グラスに注ぐと、わずかに澱を含んだやや厚みのある液体から、メロンや白桃を思わせる吟醸香が立ちのぼる。槽場で搾ったまま無濾過生原酒で詰めているため、香りの奥に米のニュアンスがしっかり残るのが特徴。
口に含むと、まろやかな甘みと旨みが先に来て、酸度1.4が中盤をきりりと締める。日本酒度+3だが数字ほど辛さは目立たず、果実味と米の甘みが拮抗するバランス型。アルコール16度の生原酒らしい飲みごたえがありつつ、後半はすっと引いていく。
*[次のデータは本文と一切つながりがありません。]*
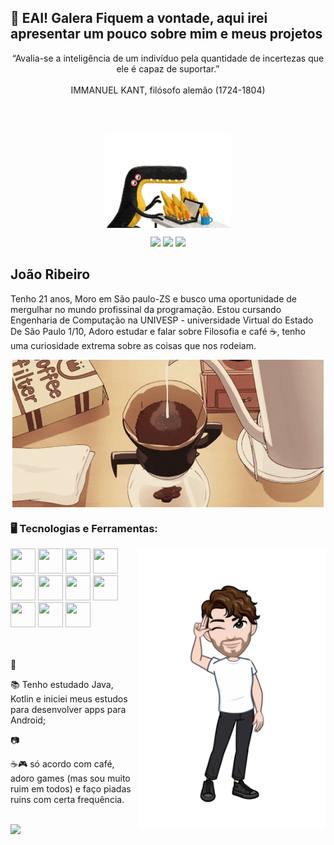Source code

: ## 👋 EAI! Galera Fiquem a vontade, aqui irei apresentar um pouco sobre mim e meus projetos
<p align="center">
 “Avalia-se a inteligência de um indivíduo pela quantidade de incertezas que ele é capaz de suportar.”
 </br>
 </br>
   IMMANUEL KANT, filósofo alemão (1724-1804) 
</p>

</br>
</br>

<p align="center">
  <img src="/giff/horror-fire.gif" align="center" >
</p>

<div align="center">
<a href="https://instagram.com/joaoribeiro20" target="_blank"><img src="https://img.shields.io/badge/-Instagram-%23E4405F?style=for-the-badge&logo=instagram&logoColor=white" target="_blank"  ></a>
<a href = "mailto:contato@seu-usuário-aqui"><img src="https://img.shields.io/badge/Gmail-D14836?style=for-the-badge&logo=gmail&logoColor=white" target="_blank" ></a>
<a href="https://www.linkedin.com/in/seu-usuário-linkedln-aqui" target="_blank"><img src="https://img.shields.io/badge/-LinkedIn-%230077B5?style=for-the-badge&logo=linkedin&logoColor=white" target="_blank"></a>   
</div>

## João Ribeiro

Tenho 21 anos, Moro em São paulo-ZS e busco uma oportunidade de mergulhar no mundo profissinal da programação. Estou cursando Engenharia de Computação na UNIVESP - universidade Virtual do Estado De São Paulo 1/10, Adoro estudar e falar sobre Filosofia e café ☕, tenho uma curiosidade extrema sobre as coisas que nos rodeiam.
<p align="center">
  <img src="/giff/coffee.gif" align="center" >
</p>

### 🖥️ Tecnologias e Ferramentas:

<div display="inline-block">
<img width="300px" align="right" src="/giff/1688573474761 (1).png">
<img src="https://cdn.jsdelivr.net/gh/devicons/devicon/icons/java/java-original.svg" width="40" height="40"/> 
 <img src="https://cdn.jsdelivr.net/gh/devicons/devicon/icons/csharp/csharp-original.svg" width="40" height="40"/>
 <img src="https://cdn.jsdelivr.net/gh/devicons/devicon/icons/javascript/javascript-plain.svg"  width="40" height="40"/>
<img src="https://cdn.jsdelivr.net/gh/devicons/devicon/icons/linux/linux-original.svg" width="40" height="40"/>
<img src="https://cdn.jsdelivr.net/gh/devicons/devicon/icons/git/git-original.svg" width="40" height="40"/>
<img src="https://cdn.jsdelivr.net/gh/devicons/devicon/icons/gradle/gradle-plain.svg" width="40" height="40" />
<img src="https://cdn.jsdelivr.net/gh/devicons/devicon/icons/visualstudio/visualstudio-plain.svg"  width="40" height="40"/> 
 <img src="https://cdn.jsdelivr.net/gh/devicons/devicon/icons/selenium/selenium-original.svg" width="40" height="40" />
 <img src="https://cdn.jsdelivr.net/gh/devicons/devicon/icons/postgresql/postgresql-original.svg"  width="40" height="40"/>
 <img src="https://cdn.jsdelivr.net/gh/devicons/devicon/icons/mysql/mysql-original.svg"  width="40" height="40"/>
 <img src="https://cdn.jsdelivr.net/gh/devicons/devicon/icons/apache/apache-original-wordmark.svg"  width="40" height="40"/>
</div>

</br>
</br>

<div display="inline-block">
 <p align="left">🤿 </p>
 <p align="left">📚 Tenho estudado Java, Kotlin e iniciei meus estudos para desenvolver apps para Android;</p>
 <p align="left">📷 </p>
 <p align="left">☕🎮 só acordo com café, adoro games (mas sou muito ruim em todos) e faço piadas ruins com certa frequência.</p>
<div>
 
 </br>

<div>
<a href="https://github.com/joaoribeiro20">
<img height="200em" src="https://github-readme-stats.vercel.app/api/top-langs/?username=joaoribeiro20&layout=compact&langs_count=7&theme=dracula"/>
</div>

 
<!--
**joaoribeiro20/joaoribeiro20** is a ✨ _special_ ✨ repository because its `README.md` (this file) appears on your GitHub profile.

Here are some ideas to get you started:

- 🔭 I’m currently working on ...
- 🌱 I’m currently learning ...
- 👯 I’m looking to collaborate on ...
- 🤔 I’m looking for help with ...
- 💬 Ask me about ...
- 📫 How to reach me: ...
- 😄 Pronouns: ...
- ⚡ Fun fact: ...
-->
冷酒(8〜12℃)で香りと甘みが最も整う。温度が上がると旨みが前に出て輪郭がやや緩むため、冷たい状態を保ちながら少量ずつ向き合うのが向いている。鮎の塩焼きや鶏の塩焼きなど、揖斐の風土に近い淡い塩味の料理と素直に重なる。
価格は四合瓶で1万円台後半まで跳ね上がるのが現実で、家飲みの常用には現実的でない。それでも「揖斐の誉」という土地の米を起点に据えた設計は明快で、岐阜の小さな蔵が何を表現しようとしているかを知るうえで一度は触れておきたい銘柄。